Cast: Imam Vellani, Matt Lintz, Mohan Kapur, Rish Shah, Zenobia Shroff, Nimra Bucha, and ensemble.
Creator: Bisha K. Ali
Director: Adil El Arbi & Bilall Fallah (Ep 1), Meera Menon (Ep 2 & 3)
Streaming On: Disney+ Hotstar.
Language: English (with subtitles).
Runtime: Each Episode Around 50 Minutes.
Review of Ms. Marvel Episodes 1 through 3: Plot Synopsis
Kamala Khan, a nerdy teenager is a Muslim girl in America navigating her life through the fact that she is a brown girl in a white worshipping neighborhood. Soon she realises her love for Captain Marvel and the cosmic world is not just namesake, but she indeed has a connect. Self-realisation, training the superpowers and learning the purpose is what the first three episode encapsulate.

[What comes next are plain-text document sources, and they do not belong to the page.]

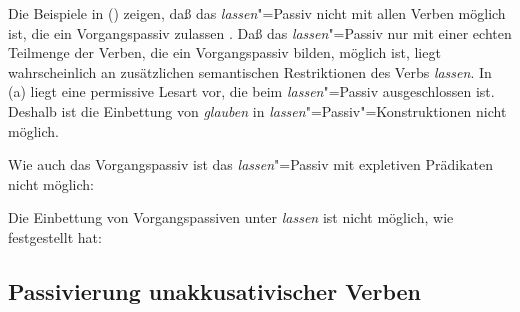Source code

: Die Beispiele in () zeigen, daß das \emph{lassen}"=Passiv nicht mit allen Verben möglich ist,
die ein Vorgangspassiv zulassen \citep[]{Reis76c}.
Daß das \emph{lassen}"=Passiv nur mit einer echten Teilmenge der Verben, die ein Vorgangspassiv bilden,
möglich ist, liegt wahrscheinlich an zusätzlichen semantischen Restriktionen des Verbs \emph{lassen}.
\eal
{}
\zl
In (a) liegt eine permissive Lesart vor, die beim \emph{lassen}"=Passiv ausgeschlossen ist.
Deshalb ist die Einbettung von \emph{glauben} in \emph{lassen}"=Passiv"=Konstruktionen nicht möglich.
\eal
{}
\zl

\noindent
Wie auch das Vorgangspassiv ist das \emph{lassen}"=Passiv mit expletiven Prädikaten nicht möglich:
\z

\noindent
Die Einbettung von Vorgangspassiven unter \emph{lassen} ist nicht möglich,
wie \citet[]{Wilder90a} festgestellt hat:
\eal
{}
\zl
%


\subsection{Passivierung unakkusativischer Verben}
\label{sec-passive-unakkusativ}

Review of Ms. Marvel Episodes 1 through 3:
As a brown man staying in a country far away from where the Marvel Cinematic Universe content is made, Ms. Marvel makes me feel home. Yes, that’s a big statement and the newest offering in the series department by the studio with Disney is one of the most well edged, inclusive and entertaining writing coming out of the mill. Right after Moon Knight (show) and Doctor Strange In The Multiverse Of Madness (movie), the MCU takes a 180 degree turn and is more humane now than magic.
History is been made as the first Muslim-American superhero rises. She is a girl like you and me writing fan theories about the Avengers. Though these characters exist in her universe actually, and not in ours. Bisha K. Ali’s writing gives a sense that what might happen if one of the fans from across the globe realises they actually have a superpower one day. The vibrant setup and fast-paced storytelling is what also ends up being cherry on the cake. These are humans bound by the norms of the society and community. Kamala is told she can’t be out post 9:00 PM. She is not supposed to wear tight pants, she has to do all things Halal (permissible).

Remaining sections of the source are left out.